Task prompt:
With all pictures excluded, restate the records that follow exactly as written.

Rendered images with source text:

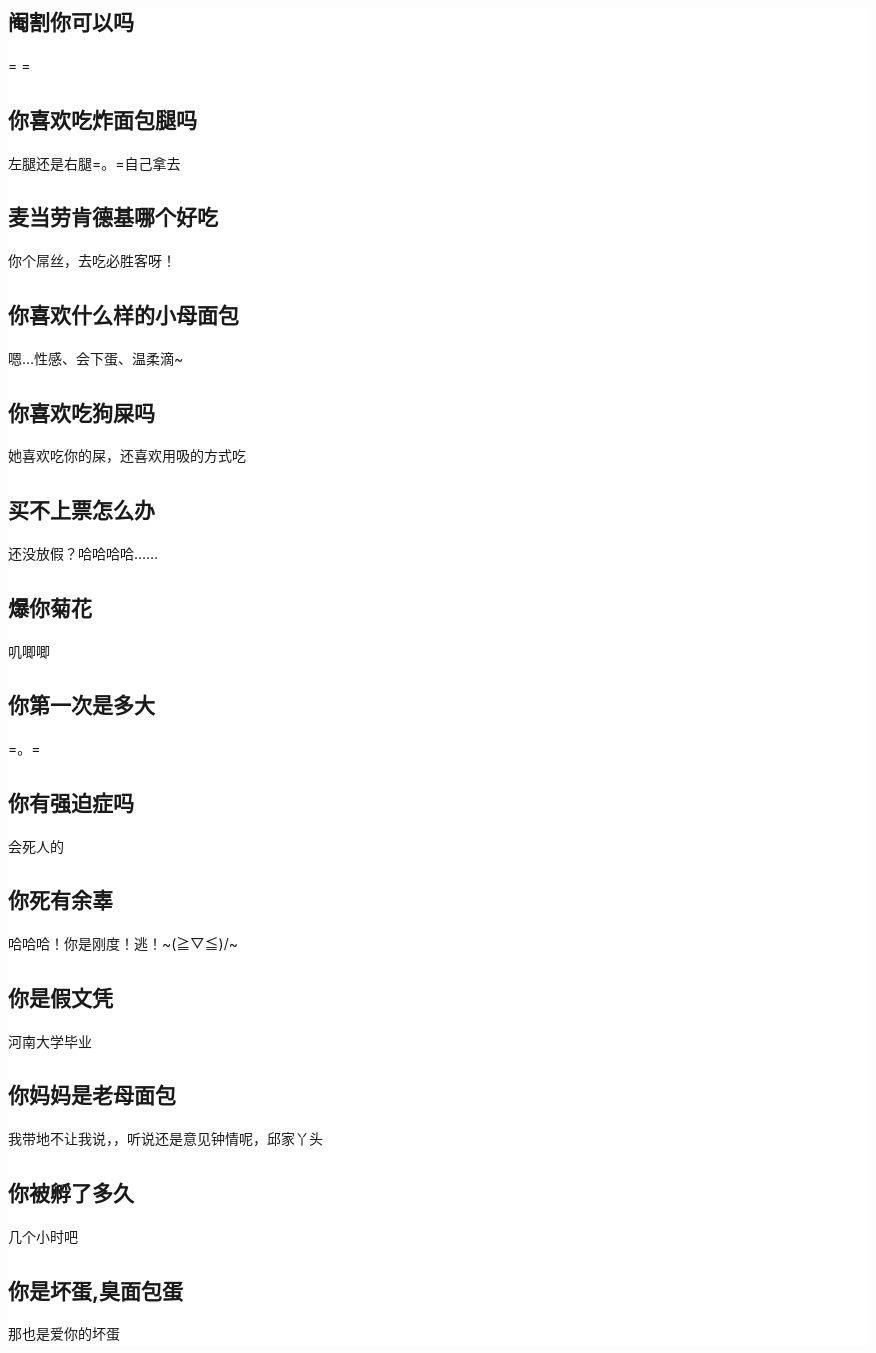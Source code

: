 ## 阉割你可以吗
= =

## 你喜欢吃炸面包腿吗
左腿还是右腿=。=自己拿去

## 麦当劳肯德基哪个好吃
你个屌丝，去吃必胜客呀！

## 你喜欢什么样的小母面包
嗯…性感、会下蛋、温柔滴~

## 你喜欢吃狗屎吗
她喜欢吃你的屎，还喜欢用吸的方式吃

## 买不上票怎么办
还没放假？哈哈哈哈……

## 爆你菊花
叽唧唧

## 你第一次是多大
=。=

## 你有强迫症吗
会死人的

## 你死有余辜
哈哈哈！你是刚度！逃！~\(≧▽≦)/~

## 你是假文凭
河南大学毕业

## 你妈妈是老母面包
我带地不让我说，，听说还是意见钟情呢，邱家丫头

## 你被孵了多久
几个小时吧

## 你是坏蛋,臭面包蛋
那也是爱你的坏蛋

Answer to this problem:
Source code

: ## 阉割你可以吗
= =

## 你喜欢吃炸面包腿吗
左腿还是右腿=。=自己拿去

## 麦当劳肯德基哪个好吃
你个屌丝，去吃必胜客呀！

## 你喜欢什么样的小母面包
嗯…性感、会下蛋、温柔滴~

## 你喜欢吃狗屎吗
她喜欢吃你的屎，还喜欢用吸的方式吃

## 买不上票怎么办
还没放假？哈哈哈哈……

## 爆你菊花
叽唧唧

## 你第一次是多大
=。=

## 你有强迫症吗
会死人的

## 你死有余辜
哈哈哈！你是刚度！逃！~\(≧▽≦)/~

## 你是假文凭
河南大学毕业

## 你妈妈是老母面包
我带地不让我说，，听说还是意见钟情呢，邱家丫头

## 你被孵了多久
几个小时吧

## 你是坏蛋,臭面包蛋
那也是爱你的坏蛋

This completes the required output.